New Report from CEPR Examines International Growth Slowdown In the Era of International Monetary Fund Influence
Calculates $15 Trillion Cost to Developing Countries of Growth Slowdown
For Immediate Release: September 25, 2000
Contact: David Levy, (202) 293-5380
WASHINGTON, DC-- As IMF and World Bank officials and G7 finance ministers meet in Prague, there is much discussion of the importance of economic growth, especially in less developed countries. It is commonly believed that the economic globalization of the last two decades has fostered economic growth. However, the official data tell a very different story, as reflected in CEPR’s new report, "The Emperor Has No Growth: Declining Economic Growth Rates in the Era of Globalization."
There will be a press conference to present the report and to highlight a nationwide day of actions in over 50 cities across the country to protest the negative impact of corporate globalization. When: Monday, September 25, 12 Noon. Where: Park across the street from the World Bank, 1818 H Street NW, Washington, DC.
"A whole generation has been lost to most of the developing world," said economist Mark Weisbrot, co-director of CEPR and co-author of the report. "Twenty-years is a long time, and the policies of the IMF and the World Bank, and other globalizing, unaccountable institutions have clearly failed to promote economic growth."
Referring to calculations reported in the report's Appendix, CEPR Senior Policy Analyst and report co-author Robert Naiman noted that, "Sixty-one developing countries would together have had $2 trillion more in output in 1999 alone, were it not for lower growth, and $15 trillion more in output over the last two decades. These figures dwarf the present indebtedness of the poor nations. Given that the UN faults the payments on this debt for costing the lives of seven million children each year, seven million would be a very conservative estimate of the lives that could have been saved if this economic growth had not been lost."

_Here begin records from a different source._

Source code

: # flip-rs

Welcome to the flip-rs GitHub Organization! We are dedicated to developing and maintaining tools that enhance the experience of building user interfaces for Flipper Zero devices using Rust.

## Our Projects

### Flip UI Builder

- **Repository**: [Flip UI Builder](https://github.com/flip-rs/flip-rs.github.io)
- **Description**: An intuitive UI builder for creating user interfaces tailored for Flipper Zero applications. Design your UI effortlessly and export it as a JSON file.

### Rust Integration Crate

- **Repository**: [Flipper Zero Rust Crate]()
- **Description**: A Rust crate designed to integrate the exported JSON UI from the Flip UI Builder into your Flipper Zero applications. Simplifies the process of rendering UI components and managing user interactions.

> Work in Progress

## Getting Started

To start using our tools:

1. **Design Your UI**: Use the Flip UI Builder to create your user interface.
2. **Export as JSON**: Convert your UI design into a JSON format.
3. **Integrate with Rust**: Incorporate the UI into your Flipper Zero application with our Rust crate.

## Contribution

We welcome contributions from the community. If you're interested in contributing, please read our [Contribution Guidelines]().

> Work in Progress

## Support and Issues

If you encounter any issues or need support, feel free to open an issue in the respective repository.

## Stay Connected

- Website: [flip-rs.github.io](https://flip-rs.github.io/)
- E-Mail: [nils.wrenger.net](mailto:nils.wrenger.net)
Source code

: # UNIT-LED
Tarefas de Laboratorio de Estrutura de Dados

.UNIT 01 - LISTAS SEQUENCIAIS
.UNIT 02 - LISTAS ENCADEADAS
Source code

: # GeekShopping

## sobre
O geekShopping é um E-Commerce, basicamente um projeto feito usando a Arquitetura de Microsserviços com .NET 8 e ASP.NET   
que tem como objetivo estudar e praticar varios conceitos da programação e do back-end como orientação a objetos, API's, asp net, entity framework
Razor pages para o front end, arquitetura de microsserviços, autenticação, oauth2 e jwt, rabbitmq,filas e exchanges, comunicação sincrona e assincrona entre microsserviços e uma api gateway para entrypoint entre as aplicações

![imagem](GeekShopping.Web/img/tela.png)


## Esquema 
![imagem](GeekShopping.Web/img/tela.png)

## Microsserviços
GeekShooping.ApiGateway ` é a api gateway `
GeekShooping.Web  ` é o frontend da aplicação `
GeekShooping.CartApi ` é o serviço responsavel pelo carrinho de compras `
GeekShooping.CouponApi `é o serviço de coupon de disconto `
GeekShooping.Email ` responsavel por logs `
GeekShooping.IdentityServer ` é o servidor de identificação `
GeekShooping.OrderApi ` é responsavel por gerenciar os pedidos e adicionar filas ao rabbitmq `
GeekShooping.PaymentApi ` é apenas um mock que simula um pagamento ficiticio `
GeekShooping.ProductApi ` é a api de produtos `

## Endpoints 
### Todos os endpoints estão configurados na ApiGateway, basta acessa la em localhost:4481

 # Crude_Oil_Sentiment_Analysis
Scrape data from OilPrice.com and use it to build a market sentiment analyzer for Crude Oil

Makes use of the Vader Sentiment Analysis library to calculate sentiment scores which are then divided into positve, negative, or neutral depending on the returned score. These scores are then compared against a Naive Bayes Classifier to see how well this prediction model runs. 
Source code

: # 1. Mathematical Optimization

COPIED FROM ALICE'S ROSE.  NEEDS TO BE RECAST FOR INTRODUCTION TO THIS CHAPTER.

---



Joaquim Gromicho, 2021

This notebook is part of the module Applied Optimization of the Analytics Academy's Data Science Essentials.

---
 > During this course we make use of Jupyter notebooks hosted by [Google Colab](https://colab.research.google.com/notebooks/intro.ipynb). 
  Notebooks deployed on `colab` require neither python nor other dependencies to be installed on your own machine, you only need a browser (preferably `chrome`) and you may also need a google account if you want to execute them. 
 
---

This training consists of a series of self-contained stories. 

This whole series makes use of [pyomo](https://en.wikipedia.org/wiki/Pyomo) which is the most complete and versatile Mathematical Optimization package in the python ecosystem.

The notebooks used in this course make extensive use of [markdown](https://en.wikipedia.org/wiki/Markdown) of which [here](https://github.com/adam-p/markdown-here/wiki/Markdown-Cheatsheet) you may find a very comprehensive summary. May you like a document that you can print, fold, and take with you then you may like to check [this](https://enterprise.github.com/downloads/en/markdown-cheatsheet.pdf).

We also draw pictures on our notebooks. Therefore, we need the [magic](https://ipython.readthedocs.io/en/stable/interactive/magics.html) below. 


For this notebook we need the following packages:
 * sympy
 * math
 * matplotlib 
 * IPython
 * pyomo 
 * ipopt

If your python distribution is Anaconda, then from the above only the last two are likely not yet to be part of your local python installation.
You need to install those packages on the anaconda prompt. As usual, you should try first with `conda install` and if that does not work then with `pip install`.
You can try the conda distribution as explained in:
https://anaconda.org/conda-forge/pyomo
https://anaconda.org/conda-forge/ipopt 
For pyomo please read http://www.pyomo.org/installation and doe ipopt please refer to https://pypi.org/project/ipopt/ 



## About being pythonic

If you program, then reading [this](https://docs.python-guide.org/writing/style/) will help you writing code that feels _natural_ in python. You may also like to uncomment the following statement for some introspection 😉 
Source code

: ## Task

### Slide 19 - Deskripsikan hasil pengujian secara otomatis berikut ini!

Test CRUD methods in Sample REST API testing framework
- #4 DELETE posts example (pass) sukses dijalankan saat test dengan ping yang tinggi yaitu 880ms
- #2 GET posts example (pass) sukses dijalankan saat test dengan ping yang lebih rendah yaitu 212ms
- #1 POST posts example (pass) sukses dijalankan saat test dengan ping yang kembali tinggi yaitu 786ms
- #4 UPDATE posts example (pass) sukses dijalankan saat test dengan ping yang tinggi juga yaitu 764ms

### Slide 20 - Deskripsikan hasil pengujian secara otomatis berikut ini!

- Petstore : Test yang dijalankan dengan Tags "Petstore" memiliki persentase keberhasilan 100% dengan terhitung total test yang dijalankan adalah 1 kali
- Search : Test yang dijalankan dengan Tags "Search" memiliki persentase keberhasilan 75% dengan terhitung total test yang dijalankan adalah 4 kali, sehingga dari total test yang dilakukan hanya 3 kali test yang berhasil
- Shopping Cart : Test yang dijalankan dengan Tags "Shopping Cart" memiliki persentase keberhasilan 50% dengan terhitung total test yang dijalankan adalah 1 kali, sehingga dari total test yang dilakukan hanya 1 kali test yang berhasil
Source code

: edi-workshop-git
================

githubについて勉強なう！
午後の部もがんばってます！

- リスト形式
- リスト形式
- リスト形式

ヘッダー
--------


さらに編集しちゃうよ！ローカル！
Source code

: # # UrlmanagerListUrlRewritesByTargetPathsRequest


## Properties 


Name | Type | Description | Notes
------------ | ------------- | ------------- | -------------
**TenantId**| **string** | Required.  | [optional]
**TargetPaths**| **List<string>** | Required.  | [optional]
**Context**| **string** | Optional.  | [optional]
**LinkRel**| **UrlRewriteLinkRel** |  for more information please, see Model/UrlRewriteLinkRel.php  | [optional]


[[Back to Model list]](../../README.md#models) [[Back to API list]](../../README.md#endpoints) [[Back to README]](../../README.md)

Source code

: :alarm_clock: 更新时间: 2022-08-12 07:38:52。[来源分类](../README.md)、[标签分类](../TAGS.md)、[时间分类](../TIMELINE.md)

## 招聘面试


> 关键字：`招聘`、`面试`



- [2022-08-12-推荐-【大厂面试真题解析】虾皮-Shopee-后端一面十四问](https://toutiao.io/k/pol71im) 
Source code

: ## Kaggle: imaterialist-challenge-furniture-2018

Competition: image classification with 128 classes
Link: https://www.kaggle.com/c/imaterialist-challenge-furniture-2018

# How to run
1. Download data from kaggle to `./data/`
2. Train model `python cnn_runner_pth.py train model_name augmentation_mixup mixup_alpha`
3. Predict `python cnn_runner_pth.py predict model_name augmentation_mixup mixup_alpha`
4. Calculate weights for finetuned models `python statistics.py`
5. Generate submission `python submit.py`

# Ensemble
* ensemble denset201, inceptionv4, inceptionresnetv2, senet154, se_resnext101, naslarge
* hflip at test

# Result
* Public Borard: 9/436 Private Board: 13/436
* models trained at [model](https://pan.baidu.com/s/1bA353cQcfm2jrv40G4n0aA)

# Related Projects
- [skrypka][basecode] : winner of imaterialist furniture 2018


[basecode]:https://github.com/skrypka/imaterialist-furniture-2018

- Economic growth over the last 20 years has slowed dramatically. From 1960-1980, output per person grew by an average, among countries, of 83%. For 1980-2000, the average growth of output per person was 33%.
- Mexico would have nearly twice as much income per person today if not for the growth slowdown of the last two decades; Brazil would have even more than twice its current income per person.
- In Latin America, GDP per capita grew by 75% from 1960-1980, whereas from 1980-1998 it has risen only 6%. For sub-Saharan Africa, GDP per capita grew by 36% in the first period, while it has since fallen by 15%.
"There is no region in the world that the IMF and the Bank can point to as a success story for their policies," said Weisbrot. "And in some places-- such as Russia, which lost half of its income in the 1990's-- they have presided over economic collapses that have never been seen in the absence of war or a major natural disaster."